Symbolism ~ a really good way to say what you mean without being super obvious.

Since I was a kid, I have been fascinated with hidden meanings. It’s always seemed to me that there is so much MORE to the world if you just take the time to look for it. That could be summed up by the phrase: “The more you know, the more you know you don’t know.” And I both love and hate not knowing things. I suspect that is because I am a human.

When I was 16, one of my teachers was showing us how to analyse TV adverts. He said that the script, the colour schemes, the little pauses in the speech, the font and size of writing, the choice of camera angle, lighting, music, background sounds, the race, age, costumes and face types of the actors had all been designed specifically, methodically and deliberately in order to target the emotions of their purchasing demographic ~ to get their audience to want to buy their product. Now, I realise that in one way, this is a totally fucking obvious thing to say, but at the time, the idea, to me, that so much thought could go into something that taps into people’s minds on a subconscious level was a total revelation. It seemed way more significant than my previous understanding of advertising, which, until that day, went like this: “Here’s a thing! Buy the thing!” The fact that psychological human truths were being exploited by these companies to say such fucking stupid materialistic bullshit blew my furry little mind. They can affect people on an emotional level very easily. For me, it’s mainly their use of music. That was the day I began to discover what a big, powerful (and terrifying) machine the media really can be. Over the course of the next decade, watching the media affecting people in various ways (6 years ago my TV broke and I haven’t missed it) I had one thought which has surfaced again and again regarding symbolism and its affect on people, namely: “If the media can do it, so can I.”

I will never forget that day at school, or the teacher who helped me to open my mind.

Another person who really helped me open my mind was Ane Brun. I met her at one of her gigs in Feb ’16 and did a fairly passable impression of a stuttering twat. She is a Norwegian singer and an excellent songwriter, and her work is the most influential art I have ever had the privilege to experience. I don’t fangirl all over the place too easily, so here’s why I mention her. The woman uses the most open language possible, and English isn’t even her first language. Wherever they are emotionally in their lives, she writes in a way that allows the listener to project their own version of events over whatever she is saying. It’s phenomenally skillful. It also only works as songwriting providing the listener already shares a certain level of understanding with her. If the listener isn’t receptive in the right way, it can totally turn them off. I was one of those kinds of listeners when she brought out her It All Starts With One album. Before she had released that, she wrote perfectly nice songs. She has a distinctive voice and a way with visual imagery and melody/harmony and key change that I found very pleasing as a fellow songwriter. When I didn’t understand the album at first listen, I felt disappointed. None of the obvious images were there, and if they were, they didn’t create a linear structure of narrative, they just sort of hung there, awaiting confirmation, disjointedly. Or so I thought at the time. My own misanthropy had led me to such a dark mental place that I could no longer experience the symbolism from her work that I had so thirsted for as a kid. In order to interpret Ane’s new album for myself, my whole life had to be rearranged. This was in 2012.

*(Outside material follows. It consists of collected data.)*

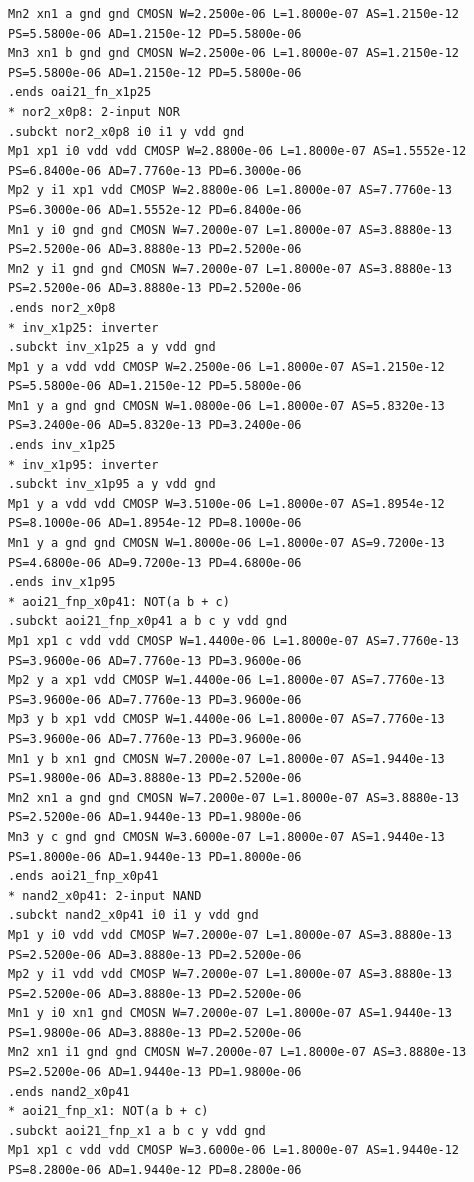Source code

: \documentclass[10pt,a4paper]{article}
\begin{document}
{\begin{verbatim}
Mn2 xn1 a gnd gnd CMOSN W=2.2500e-06 L=1.8000e-07 AS=1.2150e-12 PS=5.5800e-06 AD=1.2150e-12 PD=5.5800e-06
Mn3 xn1 b gnd gnd CMOSN W=2.2500e-06 L=1.8000e-07 AS=1.2150e-12 PS=5.5800e-06 AD=1.2150e-12 PD=5.5800e-06
.ends oai21_fn_x1p25
* nor2_x0p8: 2-input NOR
.subckt nor2_x0p8 i0 i1 y vdd gnd
Mp1 xp1 i0 vdd vdd CMOSP W=2.8800e-06 L=1.8000e-07 AS=1.5552e-12 PS=6.8400e-06 AD=7.7760e-13 PD=6.3000e-06
Mp2 y i1 xp1 vdd CMOSP W=2.8800e-06 L=1.8000e-07 AS=7.7760e-13 PS=6.3000e-06 AD=1.5552e-12 PD=6.8400e-06
Mn1 y i0 gnd gnd CMOSN W=7.2000e-07 L=1.8000e-07 AS=3.8880e-13 PS=2.5200e-06 AD=3.8880e-13 PD=2.5200e-06
Mn2 y i1 gnd gnd CMOSN W=7.2000e-07 L=1.8000e-07 AS=3.8880e-13 PS=2.5200e-06 AD=3.8880e-13 PD=2.5200e-06
.ends nor2_x0p8
* inv_x1p25: inverter
.subckt inv_x1p25 a y vdd gnd
Mp1 y a vdd vdd CMOSP W=2.2500e-06 L=1.8000e-07 AS=1.2150e-12 PS=5.5800e-06 AD=1.2150e-12 PD=5.5800e-06
Mn1 y a gnd gnd CMOSN W=1.0800e-06 L=1.8000e-07 AS=5.8320e-13 PS=3.2400e-06 AD=5.8320e-13 PD=3.2400e-06
.ends inv_x1p25
* inv_x1p95: inverter
.subckt inv_x1p95 a y vdd gnd
Mp1 y a vdd vdd CMOSP W=3.5100e-06 L=1.8000e-07 AS=1.8954e-12 PS=8.1000e-06 AD=1.8954e-12 PD=8.1000e-06
Mn1 y a gnd gnd CMOSN W=1.8000e-06 L=1.8000e-07 AS=9.7200e-13 PS=4.6800e-06 AD=9.7200e-13 PD=4.6800e-06
.ends inv_x1p95
* aoi21_fnp_x0p41: NOT(a b + c)
.subckt aoi21_fnp_x0p41 a b c y vdd gnd
Mp1 xp1 c vdd vdd CMOSP W=1.4400e-06 L=1.8000e-07 AS=7.7760e-13 PS=3.9600e-06 AD=7.7760e-13 PD=3.9600e-06
Mp2 y a xp1 vdd CMOSP W=1.4400e-06 L=1.8000e-07 AS=7.7760e-13 PS=3.9600e-06 AD=7.7760e-13 PD=3.9600e-06
Mp3 y b xp1 vdd CMOSP W=1.4400e-06 L=1.8000e-07 AS=7.7760e-13 PS=3.9600e-06 AD=7.7760e-13 PD=3.9600e-06
Mn1 y b xn1 gnd CMOSN W=7.2000e-07 L=1.8000e-07 AS=1.9440e-13 PS=1.9800e-06 AD=3.8880e-13 PD=2.5200e-06
Mn2 xn1 a gnd gnd CMOSN W=7.2000e-07 L=1.8000e-07 AS=3.8880e-13 PS=2.5200e-06 AD=1.9440e-13 PD=1.9800e-06
Mn3 y c gnd gnd CMOSN W=3.6000e-07 L=1.8000e-07 AS=1.9440e-13 PS=1.8000e-06 AD=1.9440e-13 PD=1.8000e-06
.ends aoi21_fnp_x0p41
* nand2_x0p41: 2-input NAND
.subckt nand2_x0p41 i0 i1 y vdd gnd
Mp1 y i0 vdd vdd CMOSP W=7.2000e-07 L=1.8000e-07 AS=3.8880e-13 PS=2.5200e-06 AD=3.8880e-13 PD=2.5200e-06
Mp2 y i1 vdd vdd CMOSP W=7.2000e-07 L=1.8000e-07 AS=3.8880e-13 PS=2.5200e-06 AD=3.8880e-13 PD=2.5200e-06
Mn1 y i0 xn1 gnd CMOSN W=7.2000e-07 L=1.8000e-07 AS=1.9440e-13 PS=1.9800e-06 AD=3.8880e-13 PD=2.5200e-06
Mn2 xn1 i1 gnd gnd CMOSN W=7.2000e-07 L=1.8000e-07 AS=3.8880e-13 PS=2.5200e-06 AD=1.9440e-13 PD=1.9800e-06
.ends nand2_x0p41
* aoi21_fnp_x1: NOT(a b + c)
.subckt aoi21_fnp_x1 a b c y vdd gnd
Mp1 xp1 c vdd vdd CMOSP W=3.6000e-06 L=1.8000e-07 AS=1.9440e-12 PS=8.2800e-06 AD=1.9440e-12 PD=8.2800e-06

\end{verbatim}}
\end{document}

I went away to another city for a weekend, and in the process had the most profound experiences I could ever hope to acquire! One of those was that I realised I had to start meditating. I’d tried meditation before, but had always hated it and given up within minutes because it seemed pointless. Now, when I tried it, I really needed it. My mind was working at such a pace that I could be having two conversations with the same person at once and they wouldn’t notice. Or maybe I was just going a bit crazy. Either way, it doesn’t matter. The point is, in meditation, I realised that if I focussed my attention on my individual Chakras, (for the non-hippies, this means certain energy-centres within the human body) I could get a whole load of information from them about what was going on with me, physically, mentally and emotionally. The colours of the Chakras revealed themselves to me at the time as well. Suddenly everything made sense about what made each Chakra relate to each colour. Colour symbolism played a big part in my life then. To this day I let my eyes decide which is their favourite colour on which day. It gives me an indication of which areas of myself and my life I need to focus on. That is an example of how symbolism helps me write. If I ever use colours in songs, that will be why. I won’t put the colour meanings I found here, just in case they are different for you if you decide to meditate on (or just think about) them. I’m sure not everyone’s perception of purple is what I would call purple after all, because actually, I’ve decided that my job here is to let you discover this stuff for yourself. If meditation isn’t your bag, then I guess Google can take care of what the colours mean to you!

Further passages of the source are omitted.